Beforehand, it had been almost touching and gave him an experience he has hardly ever known with Madrid: applause, appreciation, even adoration. A huge banner, stretching across most of the width of the pitch, hung on the front barricade of the second tier of seats behind the goal reminded him of a golden era: "Rafa," it said, "You gave us the best years of our lives. Thank you."
A number of Madrid followers, by contrast, have inflicted on Benitez one of the more exasperating couple of months of a career in which he has not always established an easy rapport with supporters. The demands for him to quit are now a regular preamble to kick-off at the Santiago Bernabeu stadium.

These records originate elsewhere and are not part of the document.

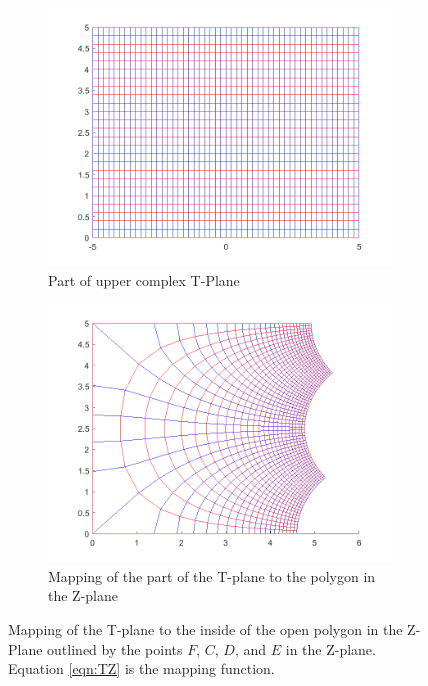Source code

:     \begin{figure}[h]
    \centering
    \begin{subfigure}[t]{0.45\textwidth}
        \centering
        \includegraphics[width=\textwidth]{images/TtoZ_strip.png}
        \caption{Part of upper complex T-Plane}
    \end{subfigure}
    \hfill
    \begin{subfigure}[t]{0.45\textwidth}
        \centering
        \includegraphics[width=\textwidth]{images/TtoZ_map.png}
        \caption{Mapping of the part of the T-plane to the polygon in the Z-plane}
    \end{subfigure} 
    \caption[Mapping of the T-plane to the inside of the open polygon in the Z-Plane]{Mapping of the T-plane to the inside of the open polygon in the Z-Plane outlined by the points $F$, $C$, $D$, and $E$ in the Z-plane. Equation \ref{eqn:TZ} is the mapping function.} 
    \label{fig:T_to_Z_mapping}
 \end{figure}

The idea that he is instinctively a defensive thinker and planner will not go away, either, in spite of all the evidence he can, and does cite, to argue against that perception. They scored a beautiful opener at the Mestalla.
To devise ways of interrupting the sort of move Madrid's front trio stitched together so elegantly for the opening goal is tough.
Benzema began and completed it, the beneficiary of not one but two blind but perfectly measured passes, struck first-time, by Bale and Cristiano Ronaldo. The Welshman's was a backheel, the Portuguese's contribution even slicker, a flick with the side of his boot to tee up Benzema's precise low drive.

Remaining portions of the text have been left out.